Nanda decided to sell off his auto component business to Pune-based Badve Engineering. This segment had contributed Rs 92 crore in revenue last year, less than three per cent of total revenues. The component business was on a decline and was making losses.
“The automobile business was contributing below Rs 100 crore and had been making losses for last few years. The decision will free up about 120,000 sq ft of area in our plant. This can be used for one of the core businesses that will bring larger returns,” said Nanda. The Nandas have exited other businesses in the past including telecom and health care.
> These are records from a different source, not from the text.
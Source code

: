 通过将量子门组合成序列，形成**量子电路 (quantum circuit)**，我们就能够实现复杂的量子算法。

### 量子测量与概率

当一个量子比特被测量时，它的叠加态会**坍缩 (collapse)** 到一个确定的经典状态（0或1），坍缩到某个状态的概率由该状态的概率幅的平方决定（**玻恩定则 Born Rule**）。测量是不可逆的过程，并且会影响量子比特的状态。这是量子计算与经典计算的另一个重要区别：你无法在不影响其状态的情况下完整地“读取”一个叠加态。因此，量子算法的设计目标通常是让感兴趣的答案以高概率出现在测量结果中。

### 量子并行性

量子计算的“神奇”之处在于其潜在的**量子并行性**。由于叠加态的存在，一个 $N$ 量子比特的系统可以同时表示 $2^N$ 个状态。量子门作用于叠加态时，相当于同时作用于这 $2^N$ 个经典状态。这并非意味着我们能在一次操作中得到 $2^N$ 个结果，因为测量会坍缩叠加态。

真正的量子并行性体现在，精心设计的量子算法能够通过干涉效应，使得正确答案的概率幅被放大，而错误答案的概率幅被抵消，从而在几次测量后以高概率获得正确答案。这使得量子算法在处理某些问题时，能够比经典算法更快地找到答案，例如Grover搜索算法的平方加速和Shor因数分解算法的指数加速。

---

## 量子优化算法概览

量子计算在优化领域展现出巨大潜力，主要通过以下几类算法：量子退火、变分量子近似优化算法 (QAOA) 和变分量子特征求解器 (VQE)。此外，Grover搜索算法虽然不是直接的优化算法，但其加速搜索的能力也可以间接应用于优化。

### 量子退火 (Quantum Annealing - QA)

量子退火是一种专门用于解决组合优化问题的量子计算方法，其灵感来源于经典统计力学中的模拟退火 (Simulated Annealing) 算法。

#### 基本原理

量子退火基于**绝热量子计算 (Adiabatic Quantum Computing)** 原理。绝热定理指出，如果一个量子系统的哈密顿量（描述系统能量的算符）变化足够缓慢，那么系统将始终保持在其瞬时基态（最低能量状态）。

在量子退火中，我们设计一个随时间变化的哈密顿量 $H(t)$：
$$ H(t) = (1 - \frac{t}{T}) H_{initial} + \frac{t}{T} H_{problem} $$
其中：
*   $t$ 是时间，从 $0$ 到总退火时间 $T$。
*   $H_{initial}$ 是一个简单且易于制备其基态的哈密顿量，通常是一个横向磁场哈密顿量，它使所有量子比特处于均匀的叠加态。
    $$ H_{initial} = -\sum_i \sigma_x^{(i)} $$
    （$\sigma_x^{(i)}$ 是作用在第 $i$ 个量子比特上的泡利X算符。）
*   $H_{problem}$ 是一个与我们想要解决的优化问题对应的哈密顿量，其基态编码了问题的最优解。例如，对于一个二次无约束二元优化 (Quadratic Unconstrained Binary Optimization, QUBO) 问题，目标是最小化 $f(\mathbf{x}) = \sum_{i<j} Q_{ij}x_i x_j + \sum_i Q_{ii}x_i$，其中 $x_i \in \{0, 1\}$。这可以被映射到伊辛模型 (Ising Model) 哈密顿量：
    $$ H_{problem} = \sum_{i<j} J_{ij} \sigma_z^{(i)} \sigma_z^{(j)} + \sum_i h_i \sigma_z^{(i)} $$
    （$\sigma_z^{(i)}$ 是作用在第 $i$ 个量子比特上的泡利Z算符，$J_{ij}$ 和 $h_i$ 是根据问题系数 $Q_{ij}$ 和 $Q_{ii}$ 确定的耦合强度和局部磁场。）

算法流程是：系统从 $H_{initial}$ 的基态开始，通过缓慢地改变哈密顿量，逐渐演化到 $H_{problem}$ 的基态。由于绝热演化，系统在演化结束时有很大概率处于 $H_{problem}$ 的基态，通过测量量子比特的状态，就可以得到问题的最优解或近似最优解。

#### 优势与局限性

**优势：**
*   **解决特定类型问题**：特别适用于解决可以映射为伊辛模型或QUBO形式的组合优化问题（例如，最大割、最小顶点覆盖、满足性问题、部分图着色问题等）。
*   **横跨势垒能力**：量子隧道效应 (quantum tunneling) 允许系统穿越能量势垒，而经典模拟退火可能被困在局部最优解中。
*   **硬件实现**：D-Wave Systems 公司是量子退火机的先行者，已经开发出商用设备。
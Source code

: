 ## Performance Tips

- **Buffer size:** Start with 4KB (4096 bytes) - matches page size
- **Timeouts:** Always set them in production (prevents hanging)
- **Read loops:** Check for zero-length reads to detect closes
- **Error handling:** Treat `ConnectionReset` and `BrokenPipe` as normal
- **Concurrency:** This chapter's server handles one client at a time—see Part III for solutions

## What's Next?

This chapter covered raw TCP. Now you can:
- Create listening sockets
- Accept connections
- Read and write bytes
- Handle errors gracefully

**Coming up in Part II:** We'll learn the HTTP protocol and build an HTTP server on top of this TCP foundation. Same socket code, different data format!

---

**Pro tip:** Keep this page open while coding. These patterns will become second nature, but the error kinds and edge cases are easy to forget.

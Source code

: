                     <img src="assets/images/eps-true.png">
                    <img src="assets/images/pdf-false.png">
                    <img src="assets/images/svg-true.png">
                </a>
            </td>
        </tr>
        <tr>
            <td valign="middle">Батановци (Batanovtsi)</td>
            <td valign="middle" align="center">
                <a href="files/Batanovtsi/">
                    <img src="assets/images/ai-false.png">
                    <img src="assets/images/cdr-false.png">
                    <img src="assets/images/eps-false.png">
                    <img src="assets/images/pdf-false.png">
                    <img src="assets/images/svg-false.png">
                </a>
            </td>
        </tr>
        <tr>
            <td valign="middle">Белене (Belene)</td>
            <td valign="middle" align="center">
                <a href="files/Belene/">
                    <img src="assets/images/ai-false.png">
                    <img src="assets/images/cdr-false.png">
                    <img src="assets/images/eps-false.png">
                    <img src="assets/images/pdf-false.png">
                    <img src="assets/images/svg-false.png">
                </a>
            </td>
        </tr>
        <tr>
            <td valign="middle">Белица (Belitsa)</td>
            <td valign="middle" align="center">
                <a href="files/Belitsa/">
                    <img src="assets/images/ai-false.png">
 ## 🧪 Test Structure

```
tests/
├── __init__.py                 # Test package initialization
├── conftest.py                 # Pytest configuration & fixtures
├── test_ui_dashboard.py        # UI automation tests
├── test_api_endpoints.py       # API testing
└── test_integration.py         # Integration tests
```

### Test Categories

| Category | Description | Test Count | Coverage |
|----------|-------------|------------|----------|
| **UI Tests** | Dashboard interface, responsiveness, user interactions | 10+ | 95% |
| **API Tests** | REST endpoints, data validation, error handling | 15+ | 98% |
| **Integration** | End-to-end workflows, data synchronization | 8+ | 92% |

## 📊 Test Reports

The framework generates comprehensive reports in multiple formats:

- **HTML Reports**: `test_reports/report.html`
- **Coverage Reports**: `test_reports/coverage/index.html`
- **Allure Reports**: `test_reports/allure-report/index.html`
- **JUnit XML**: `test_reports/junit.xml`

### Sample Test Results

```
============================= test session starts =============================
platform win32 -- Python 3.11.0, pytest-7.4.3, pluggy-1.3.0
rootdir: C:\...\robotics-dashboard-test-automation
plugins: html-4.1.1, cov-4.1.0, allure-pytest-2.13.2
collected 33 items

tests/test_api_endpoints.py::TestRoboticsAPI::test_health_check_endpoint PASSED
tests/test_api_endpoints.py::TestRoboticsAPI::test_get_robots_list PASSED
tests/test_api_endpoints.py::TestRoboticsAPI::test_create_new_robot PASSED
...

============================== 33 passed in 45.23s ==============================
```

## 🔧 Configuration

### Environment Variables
Nanda said it was time for the company to expand its focus on businesses that are bringing good margins. “There is an absolute focus on core businesses — agri machinery, construction and railway. We believe these will substantially grow in the future. We are bringing more focus on businesses that have higher growth potential and profit margins,” he said.
The focus is showing some initial results. Last month, Escorts sold more tractors than Sonalika to occupy the third position (after M&M and TAFE) in the domestic tractor market. “We reclaimed the third position after a gap of more than one year. We are confident of incremental growth in market share and look to stay at number three,” said Nanda. Escorts sold 16,190 tractors in domestic market during April-June quarter of FY17, growing 11.3 per cent year on year.
Not only are tractor volumes rising but margins are also moving northward. The Ebit (earnings before interests and taxes) margin grew to 11.3 per cent in Q1 against 9.2 per cent in the same quarter last year helping Q1 profit grow 33 per cent to Rs 47 crore. “I expect the industry to grow at 8-12 per cent this year. We will grow in line with the industry if not higher,” said Nanda.
The construction equipment division contributes 14 per cent to the revenue. While margins here are negative, it is seeing a bigger growth than tractors. In Q1, volumes went up by 45 per cent to 739 units. “We are seeing major revival in the tractor and construction businesses”. The railway business is the smallest but is most profitable with margins of over 17 per cent.
|Q1, FY16||Q1, FY17|
|Revenue (Rs crore)||957||1,047|
|Net profit (Rs crore)||35.2||47|
Nanda said the company has seen a consecutive upgrade in ratings year after year. “We have a comfortable financial position and cash flows have improved due to revival of monsoon,” said Nanda. Ace investor Rakesh Jhunjhunwala has raised his stake in the company over last one year and now owns about 10 per cent of shares (according to company filing for quarter ended June 30, 2016) and is sitting on large gains.
“The stock price is a reflection of the mood of a well prepared company that has worked hard for last four-five years and is ready for a transformation,” said Nanda.